Sicuramente ciò che ogni genitore tenta di fare quando si trova ad esercitare il complesso compito di crescere ed educare i figli è di aiutarli e supportarli laddove si presentano difficoltà o disturbi veri e propri. Nello specifico, ci troviamo di fronte ad una difficoltà quando il disagio del figlio non ha assunto ancora una rigidità effettiva, come invece avviene per un disturbo psicologico. In quest’ ultimo caso infatti si ha una vera e propria patologia caratterizzata da sintomi specifici e di maggiore gravità, a tal punto da divenire invalidanti.

Da un punto di vista strategico, la maggior parte delle difficoltà presentate dai figli possono essere superate facilmente, guidando i genitori ad intervenire in modo opportuno per estinguere tali disagi. Nel caso invece di un disturbo vero e proprio, la tempestività dell’ intervento è fondamentale e in ogni caso l’ intervento dei genitori è sempre richiesto, anzi talvolta si richiede unicamente di intervenire sui genitori aiutandoli ad aiutare il proprio figlio. Questo avviene soprattutto nel caso di bambini, sui quali si preferisce intervenire indirettamente per evitare qualunque forma di “creazione del caso” ed innescare così il processo di profezia negativa che si autorealizza.

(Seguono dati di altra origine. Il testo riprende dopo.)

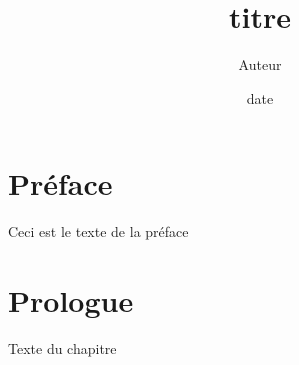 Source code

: \documentclass[a4paper, 11pt]{book}
\title{titre}
\author{Auteur}
\date{date}
\begin{document}
    \renewcommand{\contentsname}{Sommaire}  
    \renewcommand{\partname}{Livre}
    \setlength{\parindent}{4em}
    \setlength{\parskip}{1em}

    \begin{titlepage}
        \maketitle
    \end{titlepage}

    \frontmatter
    \chapter*{Préface}
        Ceci est le texte de la préface
    \chapter*{Prologue}
    \setlength{\epigraphwidth}{0.5\textwidth}
        Texte du chapitre
\end{document}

Quindi, in ogni caso, l’intervento strategico si basa sul ruolo attivo delle figure genitoriali nel processo di soluzione e superamento dei problemi dei figli; in altri termini i genitori diventano veri e propri “coterapeuti”, che supervisionati dal professionista agiranno in modo efficace e guideranno il figlio verso la risoluzione del problema presentato. Generalmente, le tipologie di soluzioni adottate sono di due tipi: o sono atte ad interrompere comportamenti che contribuiscono ad alimentare e mantenere il problema, o sono vere e proprie strategie attive messe in atto con il fine di raggiungere uno scopo. È altrettanto vero che spesso si vengono ad attuare entrambi gli interventi, ma magari viene variata la sequenzialità degli stessi.

In questo processo è quindi indispensabile analizzare le tre aree fondamentali che sono coinvolte nello strutturarsi e nel mantenimento della problematica all’interno del nucleo familiare: la comunicazione, la relazione e tentate soluzioni messe in atto dai soggetti.

Il modo di comunicare non è mai neutro e non veicola solo informazioni ma produce effetti emotivi che inevitabilmente influenzano le azioni e le reazioni del soggetto ricevente. Saper comunicare in modo efficace, anche all’ interno del sistema famiglia, è di importanza basilare. È impossibile non comunicare ed i suoi effetti pragmatici  sono alla base dello strutturarsi di patologie così come dello sviluppo di strategie terapeutiche. I genitori devono quindi rendersi conto del proprio modo di comunicare nei confronti dei figli,  e devono essere disposti a cambiarlo laddove ve ne sia necessità.

Anche la tipologia di relazione affettiva prevalente tra genitori e figli necessita di essere analizzata, proprio perché la ridondanza di certi copioni relazionali può portare sia allo strutturarsi del disturbo sia allo sblocco di esso.

Per ultimo, ma non meno importante, è lo svelamento delle tentate soluzioni messe in atto dal nucleo familiare per cercare di risolvere la situazione, ovvero tutti quei comportamenti ripetuti che si mettono in atto nell’ intenzione di cambiare la realtà problematica, ma senza successo. Una volta individuate le strategie fallimentari occorre procedere con la modifica o la sostituzione di esse, lasciando il posto a comportamenti funzionali e efficaci.

Per concludere, la terapia strategica mira a rendere i genitori attivi agenti di cambiamento sia diretto che indiretto, ossia persone effettivamente capaci di aiutare i figli in difficoltà fino a divenire veri e propri coterapeuti dello specialista, capaci di produrre lo sbocco completo della situazione problematica.